EDIT Not the most elegant of answers, but I do have something working now. I didn't compare the original array directly with the second array, instead used simple if/else statements to do what I needed:
var carArray = ["1,5", "4", "8,2", "3,9,1,1,1"];
//1) create single array
var arr = carArray.join().split(',');
//2) find most occurring
var counts = {}; //object to hold count for each occurence
var max = 0, maxOccurring;
arr.forEach(function(el){
var cnt = (counts[el] || 0); //previous count
counts[el] = ++cnt;
if(cnt > max && cnt > 1){ //only register if more than once (cnt>1)
max=cnt;
maxOccurring = el;
}
});
if(maxOccurring){
//there was an element more than once, maxOccuring contains that element
console.log('Most occuring: ' + maxOccurring + ' (' + max + ' times)');
console.log(maxOccurring);
}
else {
// If not occuring, match from a list
if(jQuery.inArray("6", arr) !== -1) { console.log('6'); }
else if(jQuery.inArray("9", arr) !== -1) { console.log('9'); }
else if(jQuery.inArray("7", arr) !== -1) { console.log('7'); }
else if(jQuery.inArray("5", arr) !== -1) { console.log('5'); }
else if(jQuery.inArray("4", arr) !== -1) { console.log('4'); }
else if(jQuery.inArray("1", arr) !== -1) { console.log('1'); }
else { console.log('not found'); }
}
Example Fiddle
Step 1 is fairly easy by using javascript's join and split methods respectively:
var arr = carArray .join().split(',');
For step 2, several methods can be used, the most common one using an object and using the elements themselves as properties. Since you only need to get the most occurring value if there is a reoccurring value, it can be used in the same loop:
var counts = {}; //object to hold count for each occurence
var max = 0, maxOccurring;
arr.forEach(function(el){
var cnt = (counts[el] || 0); //previous count
counts[el] = ++cnt;
if(cnt > max && cnt > 1){ //only register if more than once (cnt>1)
max=cnt;
maxOccurring = el;
}
});
After the above, the variable maxOccurring will contain the reoccurring value (if any) and max will contain the times it occured
For step 4 the easiest way is to loop through the compare array and get the element that occurs in the input array:
var cmpArr = ['6','7','4','1','2','8','9','5'];
//find the first occurrence inside the cmpArr
res = function(){ for(var i= 0 ; i < cmpArr.length; i++){ if(arr.indexOf(cmpArr[i]) !== -1)return cmpArr[i];}}();
The above uses an in place function which is called immediately to be able to use return. You could also just use a loop and assign res when found, then break from the loop.

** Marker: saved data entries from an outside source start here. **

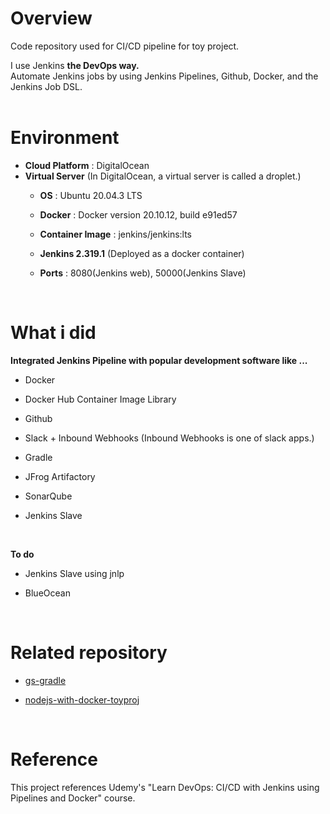 # Overview

Code repository used for CI/CD pipeline for toy project.    

I use Jenkins **the DevOps way.**  
Automate Jenkins jobs by using Jenkins Pipelines, Github, Docker, and the Jenkins Job DSL.  
<br>

# Environment

- **Cloud Platform** : DigitalOcean
- **Virtual Server** (In DigitalOcean, a virtual server is called a droplet.)
  - **OS** : Ubuntu 20.04.3 LTS
  - **Docker** : Docker version 20.10.12, build e91ed57
  - **Container Image** : jenkins/jenkins:lts
  - **Jenkins 2.319.1** (Deployed as a docker container)
  - **Ports** : 8080(Jenkins web), 50000(Jenkins Slave)
    
    <br>

# What i did

**Integrated Jenkins Pipeline with popular development software like ...**

- Docker
- Docker Hub Container Image Library
- Github
- Slack + Inbound Webhooks (Inbound Webhooks is one of slack apps.)
- Gradle
- JFrog Artifactory
- SonarQube
- Jenkins Slave
  
  <br>

**To do**

- Jenkins Slave using jnlp
- BlueOcean
  
  <br>

# Related repository

- [gs-gradle](https://github.com/seyslee/gs-gradle)

- [nodejs-with-docker-toyproj](https://github.com/seyslee/nodejs-with-docker-toyproj)

<br>



# Reference

This project references Udemy's "Learn DevOps: CI/CD with Jenkins using Pipelines and Docker" course.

Last update, an alternate fiddle where the above is converted to a single function: http://jsfiddle.net/v9hhsdny/5/
Well first of all the following code results in four matching answers since the jQuery selectors are the same.
var questionAnswer1 = $(this).find('input[name=questionText]').val();
var questionAnswer2 = $(this).find('input[name=questionText]').val();
var questionAnswer3 = $(this).find('input[name=questionText]').val();
var questionAnswer4 = $(this).find('input[name=questionText]').val();
var carArray = [questionAnswer1, questionAnswer2, questionAnswer3, questionAnswer4];
You could use the eq(index) method of jQuery to select the appropriate element. However having 4 inputs with the same name is a bad practice.
Well lets say that the carArray has 4 different values which all consist out of comma separated numbers. You could then do the following:
var newArr = [];
carArray.forEach(function(e) {
e.split(",").forEach(function(n) {
newArr.push(n);
});
});
Well then we got to find the most occurring number. JavaScript doesn't have any functions for that so we will have to find an algorithm for that. I found the following algorithm on this stackoverflow page
var count = function(ary, classifier) {
return ary.reduce(function(counter, item) {
var p = (classifier || String)(item);
counter[p] = counter.hasOwnProperty(p) ? counter[p] + 1 : 1;
return counter;
}, {})
}
var occurances = count(newArr);
It isn't clear to me what you're trying to do in step 3 and 4, so can't answer those at the moment.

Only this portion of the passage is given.